Search the records below for the line containing "<b>7->8레벨</b>". Output that line and all later lines exactly; output nothing else.

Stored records
^^^^^^^^^^^^^^^^
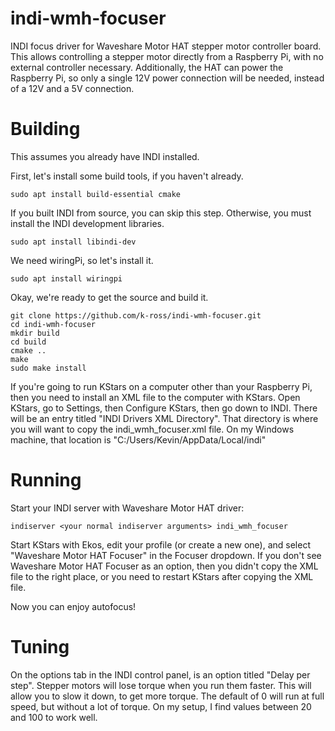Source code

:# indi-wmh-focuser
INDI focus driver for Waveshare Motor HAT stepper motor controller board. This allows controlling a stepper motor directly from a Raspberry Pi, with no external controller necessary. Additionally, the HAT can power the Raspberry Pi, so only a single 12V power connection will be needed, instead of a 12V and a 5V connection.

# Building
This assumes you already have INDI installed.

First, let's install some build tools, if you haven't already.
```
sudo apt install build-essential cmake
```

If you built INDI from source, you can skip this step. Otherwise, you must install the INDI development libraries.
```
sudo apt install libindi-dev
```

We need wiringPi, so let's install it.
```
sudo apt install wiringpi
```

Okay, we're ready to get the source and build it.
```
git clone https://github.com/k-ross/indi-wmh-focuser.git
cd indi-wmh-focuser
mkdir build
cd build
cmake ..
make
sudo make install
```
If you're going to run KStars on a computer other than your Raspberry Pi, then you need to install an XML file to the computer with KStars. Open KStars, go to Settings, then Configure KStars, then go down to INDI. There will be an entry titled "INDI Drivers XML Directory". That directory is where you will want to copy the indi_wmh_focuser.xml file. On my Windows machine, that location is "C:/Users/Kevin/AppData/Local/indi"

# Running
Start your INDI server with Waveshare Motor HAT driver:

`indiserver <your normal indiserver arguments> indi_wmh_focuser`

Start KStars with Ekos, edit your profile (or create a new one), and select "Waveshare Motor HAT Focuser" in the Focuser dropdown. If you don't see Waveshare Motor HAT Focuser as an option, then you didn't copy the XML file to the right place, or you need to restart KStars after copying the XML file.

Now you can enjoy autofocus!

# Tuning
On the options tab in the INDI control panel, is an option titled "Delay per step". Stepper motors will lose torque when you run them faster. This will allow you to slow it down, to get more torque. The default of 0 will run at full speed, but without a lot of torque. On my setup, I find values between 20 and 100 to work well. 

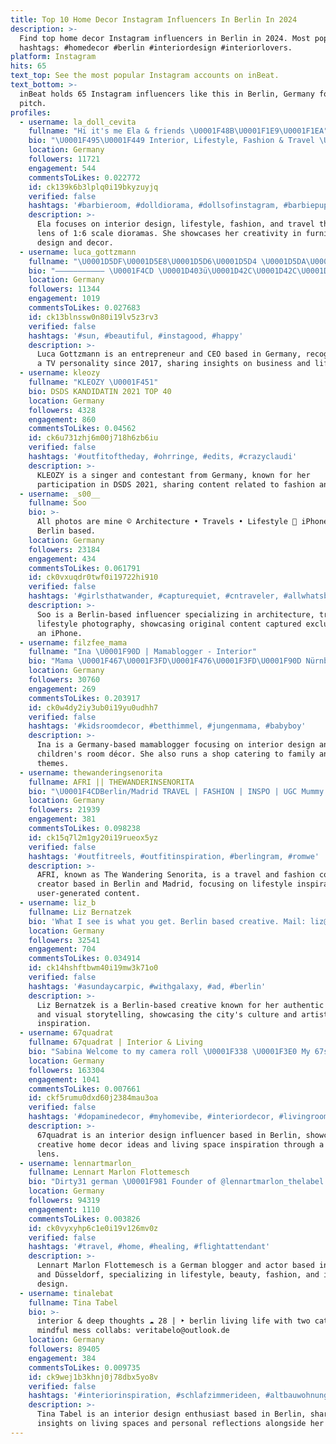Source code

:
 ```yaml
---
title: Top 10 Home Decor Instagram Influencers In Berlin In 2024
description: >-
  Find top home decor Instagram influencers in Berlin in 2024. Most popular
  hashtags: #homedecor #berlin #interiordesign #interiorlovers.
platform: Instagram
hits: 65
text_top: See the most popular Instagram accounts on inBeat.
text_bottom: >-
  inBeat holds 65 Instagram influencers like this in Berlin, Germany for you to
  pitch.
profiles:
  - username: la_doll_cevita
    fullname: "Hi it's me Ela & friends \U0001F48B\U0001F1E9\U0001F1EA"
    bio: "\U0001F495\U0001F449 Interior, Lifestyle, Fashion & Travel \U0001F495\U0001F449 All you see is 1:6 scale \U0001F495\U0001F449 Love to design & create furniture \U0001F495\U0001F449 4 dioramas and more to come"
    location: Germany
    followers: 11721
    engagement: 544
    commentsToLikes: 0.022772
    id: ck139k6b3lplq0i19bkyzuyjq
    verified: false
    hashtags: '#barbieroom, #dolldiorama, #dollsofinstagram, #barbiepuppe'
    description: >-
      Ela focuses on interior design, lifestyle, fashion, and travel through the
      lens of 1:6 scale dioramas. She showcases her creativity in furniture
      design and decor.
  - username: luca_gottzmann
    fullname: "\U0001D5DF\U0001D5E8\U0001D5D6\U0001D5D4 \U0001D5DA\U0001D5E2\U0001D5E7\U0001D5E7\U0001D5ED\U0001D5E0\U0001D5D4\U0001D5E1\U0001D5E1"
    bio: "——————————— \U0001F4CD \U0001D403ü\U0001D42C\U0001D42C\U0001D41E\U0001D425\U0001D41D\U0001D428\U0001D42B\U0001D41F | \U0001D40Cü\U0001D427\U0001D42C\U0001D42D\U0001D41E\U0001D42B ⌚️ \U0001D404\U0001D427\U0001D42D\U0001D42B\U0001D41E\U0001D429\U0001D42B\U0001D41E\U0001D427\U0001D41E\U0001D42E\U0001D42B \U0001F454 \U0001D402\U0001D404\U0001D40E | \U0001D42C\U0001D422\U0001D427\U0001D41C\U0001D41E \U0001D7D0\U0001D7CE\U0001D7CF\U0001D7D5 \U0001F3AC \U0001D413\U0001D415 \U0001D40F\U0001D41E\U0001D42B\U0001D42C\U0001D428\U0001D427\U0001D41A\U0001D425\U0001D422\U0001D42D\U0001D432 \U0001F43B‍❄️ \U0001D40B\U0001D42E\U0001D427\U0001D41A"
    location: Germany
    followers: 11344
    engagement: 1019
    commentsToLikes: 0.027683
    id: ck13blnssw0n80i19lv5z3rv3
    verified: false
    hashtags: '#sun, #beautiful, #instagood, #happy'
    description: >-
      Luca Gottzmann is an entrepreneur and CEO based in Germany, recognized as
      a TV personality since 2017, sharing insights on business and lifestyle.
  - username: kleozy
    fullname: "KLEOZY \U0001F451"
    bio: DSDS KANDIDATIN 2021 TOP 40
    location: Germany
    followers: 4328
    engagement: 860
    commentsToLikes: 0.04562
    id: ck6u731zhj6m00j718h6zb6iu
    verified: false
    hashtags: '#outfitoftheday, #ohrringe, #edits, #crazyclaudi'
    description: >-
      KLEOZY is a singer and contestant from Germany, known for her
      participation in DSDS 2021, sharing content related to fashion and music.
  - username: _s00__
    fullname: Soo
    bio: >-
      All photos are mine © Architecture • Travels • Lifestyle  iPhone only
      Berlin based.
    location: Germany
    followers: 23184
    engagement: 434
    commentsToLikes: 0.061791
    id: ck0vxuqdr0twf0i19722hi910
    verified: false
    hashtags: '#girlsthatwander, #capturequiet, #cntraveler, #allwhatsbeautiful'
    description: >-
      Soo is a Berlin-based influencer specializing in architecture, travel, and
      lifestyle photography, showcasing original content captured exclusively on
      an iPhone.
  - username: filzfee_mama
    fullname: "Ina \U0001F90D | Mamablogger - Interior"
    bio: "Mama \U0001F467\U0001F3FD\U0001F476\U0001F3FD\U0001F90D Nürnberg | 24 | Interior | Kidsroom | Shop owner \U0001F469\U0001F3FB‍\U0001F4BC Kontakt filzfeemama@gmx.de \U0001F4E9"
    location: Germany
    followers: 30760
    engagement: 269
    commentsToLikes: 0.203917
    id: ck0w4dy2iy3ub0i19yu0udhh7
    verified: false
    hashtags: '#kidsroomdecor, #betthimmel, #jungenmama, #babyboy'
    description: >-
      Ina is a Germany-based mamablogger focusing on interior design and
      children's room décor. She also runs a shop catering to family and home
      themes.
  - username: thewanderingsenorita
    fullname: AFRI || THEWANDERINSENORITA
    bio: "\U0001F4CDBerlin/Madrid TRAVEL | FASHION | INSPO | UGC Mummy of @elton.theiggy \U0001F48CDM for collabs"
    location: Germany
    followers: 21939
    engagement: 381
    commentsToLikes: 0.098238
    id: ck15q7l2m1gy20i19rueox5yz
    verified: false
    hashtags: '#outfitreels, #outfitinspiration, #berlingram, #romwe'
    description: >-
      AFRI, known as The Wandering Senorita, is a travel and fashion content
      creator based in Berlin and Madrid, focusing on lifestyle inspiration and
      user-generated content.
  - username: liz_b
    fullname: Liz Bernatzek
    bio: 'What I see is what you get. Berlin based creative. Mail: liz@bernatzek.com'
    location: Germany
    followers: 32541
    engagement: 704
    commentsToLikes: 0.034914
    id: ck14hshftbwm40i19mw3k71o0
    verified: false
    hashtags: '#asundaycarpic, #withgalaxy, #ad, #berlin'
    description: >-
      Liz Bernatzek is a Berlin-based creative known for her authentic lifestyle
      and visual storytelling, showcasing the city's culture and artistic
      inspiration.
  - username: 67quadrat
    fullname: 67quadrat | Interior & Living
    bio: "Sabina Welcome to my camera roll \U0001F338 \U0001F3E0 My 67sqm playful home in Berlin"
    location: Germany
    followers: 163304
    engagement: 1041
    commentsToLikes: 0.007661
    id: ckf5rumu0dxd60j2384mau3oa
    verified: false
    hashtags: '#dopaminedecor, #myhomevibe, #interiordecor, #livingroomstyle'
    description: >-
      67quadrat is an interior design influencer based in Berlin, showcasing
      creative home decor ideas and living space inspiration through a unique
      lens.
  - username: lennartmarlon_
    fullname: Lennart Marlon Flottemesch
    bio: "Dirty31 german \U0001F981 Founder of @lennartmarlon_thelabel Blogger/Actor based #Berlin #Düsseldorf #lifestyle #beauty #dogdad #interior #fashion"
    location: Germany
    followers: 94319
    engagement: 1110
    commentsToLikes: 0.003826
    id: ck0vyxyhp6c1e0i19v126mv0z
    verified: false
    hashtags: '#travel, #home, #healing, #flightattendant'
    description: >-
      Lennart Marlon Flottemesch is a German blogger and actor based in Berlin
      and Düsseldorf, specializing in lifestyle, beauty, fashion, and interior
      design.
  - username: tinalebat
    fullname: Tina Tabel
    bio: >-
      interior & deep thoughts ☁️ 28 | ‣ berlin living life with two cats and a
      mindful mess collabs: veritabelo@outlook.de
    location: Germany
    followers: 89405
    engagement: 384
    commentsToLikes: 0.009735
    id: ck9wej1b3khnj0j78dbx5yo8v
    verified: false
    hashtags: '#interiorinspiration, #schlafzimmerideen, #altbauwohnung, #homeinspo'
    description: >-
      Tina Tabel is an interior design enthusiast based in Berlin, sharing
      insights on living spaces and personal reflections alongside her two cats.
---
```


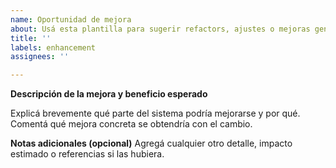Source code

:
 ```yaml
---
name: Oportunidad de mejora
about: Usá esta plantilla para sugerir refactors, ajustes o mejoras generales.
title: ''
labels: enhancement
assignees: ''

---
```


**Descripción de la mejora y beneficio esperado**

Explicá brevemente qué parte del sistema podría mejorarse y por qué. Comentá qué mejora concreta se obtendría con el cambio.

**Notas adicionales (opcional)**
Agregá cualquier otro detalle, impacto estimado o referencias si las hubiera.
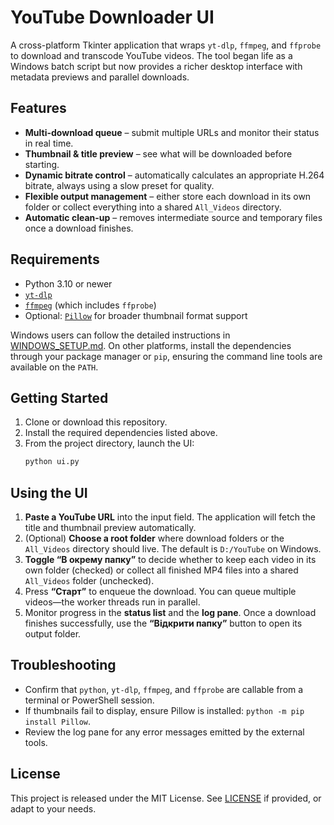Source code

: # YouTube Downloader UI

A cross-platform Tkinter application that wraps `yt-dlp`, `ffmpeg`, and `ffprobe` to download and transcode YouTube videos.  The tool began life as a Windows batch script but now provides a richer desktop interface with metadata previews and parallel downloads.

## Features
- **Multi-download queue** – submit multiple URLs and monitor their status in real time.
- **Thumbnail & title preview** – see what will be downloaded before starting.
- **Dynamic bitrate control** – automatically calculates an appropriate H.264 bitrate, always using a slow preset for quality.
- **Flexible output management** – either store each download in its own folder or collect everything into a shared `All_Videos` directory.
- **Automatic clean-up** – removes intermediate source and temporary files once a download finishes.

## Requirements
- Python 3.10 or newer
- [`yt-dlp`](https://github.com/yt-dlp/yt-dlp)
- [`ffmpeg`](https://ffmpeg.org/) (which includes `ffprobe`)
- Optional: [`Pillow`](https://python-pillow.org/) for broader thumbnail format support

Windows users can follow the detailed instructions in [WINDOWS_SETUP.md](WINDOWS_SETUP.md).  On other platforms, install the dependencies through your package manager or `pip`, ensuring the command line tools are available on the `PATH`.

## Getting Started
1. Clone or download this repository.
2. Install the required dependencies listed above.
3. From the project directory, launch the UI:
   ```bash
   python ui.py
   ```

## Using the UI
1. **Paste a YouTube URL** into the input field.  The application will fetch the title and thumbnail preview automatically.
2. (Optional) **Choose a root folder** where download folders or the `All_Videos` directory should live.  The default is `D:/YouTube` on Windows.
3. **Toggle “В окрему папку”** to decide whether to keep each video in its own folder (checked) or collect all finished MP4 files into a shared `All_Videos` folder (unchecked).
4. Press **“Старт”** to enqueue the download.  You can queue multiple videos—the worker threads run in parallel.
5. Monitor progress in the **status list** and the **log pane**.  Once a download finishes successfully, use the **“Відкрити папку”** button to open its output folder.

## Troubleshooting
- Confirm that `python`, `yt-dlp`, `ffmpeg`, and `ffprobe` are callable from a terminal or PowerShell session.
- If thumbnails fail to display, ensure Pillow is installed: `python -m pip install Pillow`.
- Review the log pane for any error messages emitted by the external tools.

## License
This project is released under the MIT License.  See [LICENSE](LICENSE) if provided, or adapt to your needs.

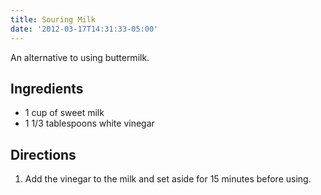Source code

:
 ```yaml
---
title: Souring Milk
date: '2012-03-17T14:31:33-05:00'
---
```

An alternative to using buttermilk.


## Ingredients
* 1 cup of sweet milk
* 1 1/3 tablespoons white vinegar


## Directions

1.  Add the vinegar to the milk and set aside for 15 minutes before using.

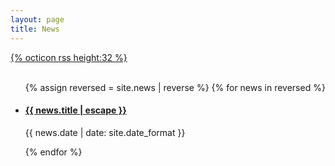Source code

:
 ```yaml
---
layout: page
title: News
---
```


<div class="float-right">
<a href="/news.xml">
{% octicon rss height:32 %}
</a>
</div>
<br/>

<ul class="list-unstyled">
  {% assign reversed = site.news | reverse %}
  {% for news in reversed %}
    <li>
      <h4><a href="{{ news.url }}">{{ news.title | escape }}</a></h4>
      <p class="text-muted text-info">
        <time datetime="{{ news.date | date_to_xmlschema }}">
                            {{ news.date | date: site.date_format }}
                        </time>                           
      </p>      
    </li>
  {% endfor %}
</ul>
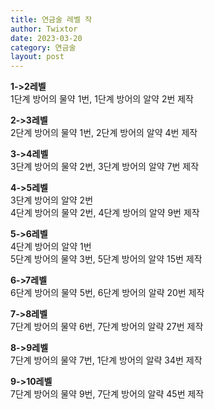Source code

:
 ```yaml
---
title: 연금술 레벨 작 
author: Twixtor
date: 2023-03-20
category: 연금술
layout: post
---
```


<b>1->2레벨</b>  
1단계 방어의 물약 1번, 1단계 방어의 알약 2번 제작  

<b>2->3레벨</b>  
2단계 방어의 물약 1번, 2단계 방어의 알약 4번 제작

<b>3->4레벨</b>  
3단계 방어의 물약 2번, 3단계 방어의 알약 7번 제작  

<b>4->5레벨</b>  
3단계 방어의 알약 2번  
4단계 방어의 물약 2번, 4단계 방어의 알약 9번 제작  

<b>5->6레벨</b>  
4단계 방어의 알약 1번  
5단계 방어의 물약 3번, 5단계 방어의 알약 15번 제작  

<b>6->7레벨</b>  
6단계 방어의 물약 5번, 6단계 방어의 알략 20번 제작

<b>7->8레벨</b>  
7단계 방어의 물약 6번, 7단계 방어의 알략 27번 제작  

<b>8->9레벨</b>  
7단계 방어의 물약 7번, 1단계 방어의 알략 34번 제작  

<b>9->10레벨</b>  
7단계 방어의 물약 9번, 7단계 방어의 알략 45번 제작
^^^^^^^^^^^^^^^^
## Solution below
<b>7->8레벨</b>  
7단계 방어의 물약 6번, 7단계 방어의 알략 27번 제작  

<b>8->9레벨</b>  
7단계 방어의 물약 7번, 1단계 방어의 알략 34번 제작  

<b>9->10레벨</b>  
7단계 방어의 물약 9번, 7단계 방어의 알략 45번 제작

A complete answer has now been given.